WORK ITEM
Word for word, restate the line containing "Wir haben ein" and all the lines that come after it in the entries below. Include nothing from before it.

MATERIAL FOR THE TASK
* * *
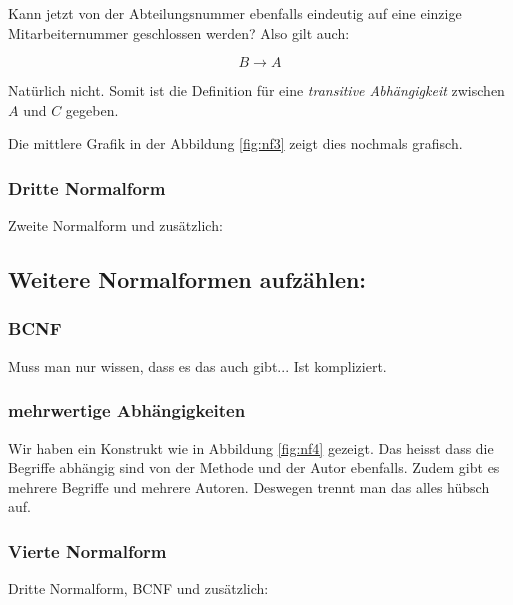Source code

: Kann jetzt von der Abteilungsnummer ebenfalls eindeutig auf eine einzige Mitarbeiternummer geschlossen werden? Also gilt auch:

\begin{equation*}
    B\rightarrow A
\end{equation*}

Natürlich nicht. Somit ist die Definition für eine \emph{transitive Abhängigkeit} zwischen \(A\) und \(C\) gegeben.

Die mittlere Grafik in der Abbildung \ref{fig:nf3} zeigt dies nochmals grafisch.

\subsubsection{Dritte Normalform}
Zweite Normalform und zusätzlich:

\begin{center}
\end{center}

\subsection{Weitere Normalformen aufzählen:}

\subsubsection{BCNF}
Muss man nur wissen, dass es das auch gibt... Ist kompliziert.

\subsubsection{mehrwertige Abhängigkeiten}


Wir haben ein Konstrukt wie in Abbildung \ref{fig:nf4} gezeigt. Das heisst dass die Begriffe abhängig sind von der Methode und der Autor ebenfalls. Zudem gibt es mehrere Begriffe und mehrere Autoren. Deswegen trennt man das alles hübsch auf.

\subsubsection{Vierte Normalform}

Dritte Normalform, BCNF und zusätzlich:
* * *
OUTPUT FOR THIS TASK
Wir haben ein Konstrukt wie in Abbildung \ref{fig:nf4} gezeigt. Das heisst dass die Begriffe abhängig sind von der Methode und der Autor ebenfalls. Zudem gibt es mehrere Begriffe und mehrere Autoren. Deswegen trennt man das alles hübsch auf.

\subsubsection{Vierte Normalform}

Dritte Normalform, BCNF und zusätzlich:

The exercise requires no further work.